President Bush made five court-of-appeals nominees in late June— Peter Keisler to the D.C. Circuit, Debra Livingston to the Second Circuit, Kent Jordan to the Third Circuit, and Raymond Kethledge and Stephen Murphy to the Sixth Circuit. I’ve heard some dispirited talk that the Senate won’t be able to confirm those nominees in this session.

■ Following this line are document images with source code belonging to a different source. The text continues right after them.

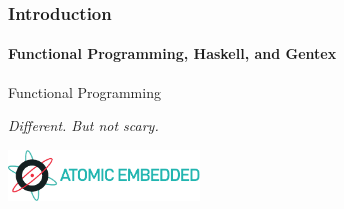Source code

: \begin{frame}
  \frametitle{Introduction}
  \framesubtitle{Functional Programming, Haskell, and Gentex}

  \huge
  Functional Programming

  \normalsize
  \emph{Different. But not scary.}
  \newline
  \newline
  \newline
  \newline

  \begin{flushright}
    \includegraphics[width=2.0in]{graphics/AE-logo-white.pdf}
  \end{flushright}
\end{frame}
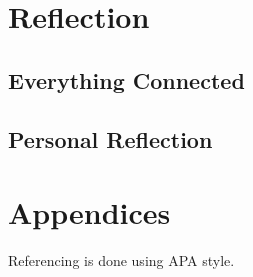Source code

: \part{Reflection}

\chapter{Everything Connected}
\tbc

\chapter{Personal Reflection}
\tbc


\part{Appendices}

\tbc

\tbc

\tbc

\tbc

\tbc

\tbc

Referencing is done using APA style.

But there’s no justification for such defeatism.
A search of the Federal Judicial Center’s Biographical Directory of Federal Judges shows that President Clinton nominated five court-of-appeals judges between late June 1994 and late August 1994. (The last of these nominations was August 25, 1994.) The Senate, then controlled by Democrats, confirmed all five by early October 1994. A Republican-controlled Senate should strive (and work overtime, if necessary) to achieve the same result for President Bush’s nominees.

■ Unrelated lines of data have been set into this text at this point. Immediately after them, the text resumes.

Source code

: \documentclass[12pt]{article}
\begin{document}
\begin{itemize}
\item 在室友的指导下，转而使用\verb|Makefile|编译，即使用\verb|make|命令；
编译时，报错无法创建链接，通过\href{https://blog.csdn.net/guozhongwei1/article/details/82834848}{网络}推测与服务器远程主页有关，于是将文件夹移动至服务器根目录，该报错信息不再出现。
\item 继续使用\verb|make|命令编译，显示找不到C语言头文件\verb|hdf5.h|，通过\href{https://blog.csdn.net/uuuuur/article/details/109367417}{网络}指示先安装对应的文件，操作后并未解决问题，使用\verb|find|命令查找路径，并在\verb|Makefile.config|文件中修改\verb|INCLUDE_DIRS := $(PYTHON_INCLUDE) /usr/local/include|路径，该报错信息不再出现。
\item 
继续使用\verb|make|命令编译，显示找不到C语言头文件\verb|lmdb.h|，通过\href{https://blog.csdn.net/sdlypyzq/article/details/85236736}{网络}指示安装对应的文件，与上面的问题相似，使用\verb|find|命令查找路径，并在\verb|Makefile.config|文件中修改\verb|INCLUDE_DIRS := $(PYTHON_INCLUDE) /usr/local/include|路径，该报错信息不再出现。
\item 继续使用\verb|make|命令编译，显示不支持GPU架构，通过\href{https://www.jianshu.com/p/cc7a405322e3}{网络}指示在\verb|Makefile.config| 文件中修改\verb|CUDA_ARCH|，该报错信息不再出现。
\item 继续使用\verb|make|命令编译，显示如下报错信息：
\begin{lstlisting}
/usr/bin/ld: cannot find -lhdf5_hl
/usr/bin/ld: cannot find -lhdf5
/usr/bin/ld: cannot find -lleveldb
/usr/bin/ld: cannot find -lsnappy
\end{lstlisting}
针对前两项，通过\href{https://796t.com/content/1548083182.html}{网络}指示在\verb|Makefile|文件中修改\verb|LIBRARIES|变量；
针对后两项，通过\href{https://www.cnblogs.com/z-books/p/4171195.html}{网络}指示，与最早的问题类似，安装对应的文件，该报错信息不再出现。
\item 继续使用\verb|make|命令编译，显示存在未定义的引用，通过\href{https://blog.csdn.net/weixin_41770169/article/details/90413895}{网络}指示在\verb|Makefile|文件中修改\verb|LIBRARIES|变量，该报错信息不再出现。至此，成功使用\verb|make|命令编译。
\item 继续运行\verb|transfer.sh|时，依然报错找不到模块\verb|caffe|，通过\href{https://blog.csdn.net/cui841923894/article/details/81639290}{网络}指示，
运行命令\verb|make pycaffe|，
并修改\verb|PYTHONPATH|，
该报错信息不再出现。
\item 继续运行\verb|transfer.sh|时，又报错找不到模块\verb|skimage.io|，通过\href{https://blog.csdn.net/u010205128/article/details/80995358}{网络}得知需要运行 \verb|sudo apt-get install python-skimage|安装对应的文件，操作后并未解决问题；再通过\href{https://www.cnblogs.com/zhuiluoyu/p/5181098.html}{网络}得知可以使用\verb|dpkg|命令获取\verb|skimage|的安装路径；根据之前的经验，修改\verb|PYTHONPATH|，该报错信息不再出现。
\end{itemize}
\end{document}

Another point of comparison: In the fifth and sixth years of Clinton’s presidency, a Republican-controlled Senate confirmed 20 of Clinton’s court-of-appeals nominees. So far, in the fifth and sixth years of George W. Bush’s presidency, a Republican-controlled Senate has confirmed 11 of Bush’s courts-of-appeals nominees.
It is, of course, true that the Senate (or at least the Senate Judiciary Committee) was busy with the Roberts and Alito nominations. But the Democrat-controlled Senate in 1993 and 1994, in addition to confirming two Supreme Court justices, confirmed 19 of Clinton’s court-of-appeals nominees.
A significant difference, of course, is that Senate Republicans have encountered unprecedented Democratic obstructionism. But it’s up to Senate Republicans to continue to work hard to overcome that obstructionism.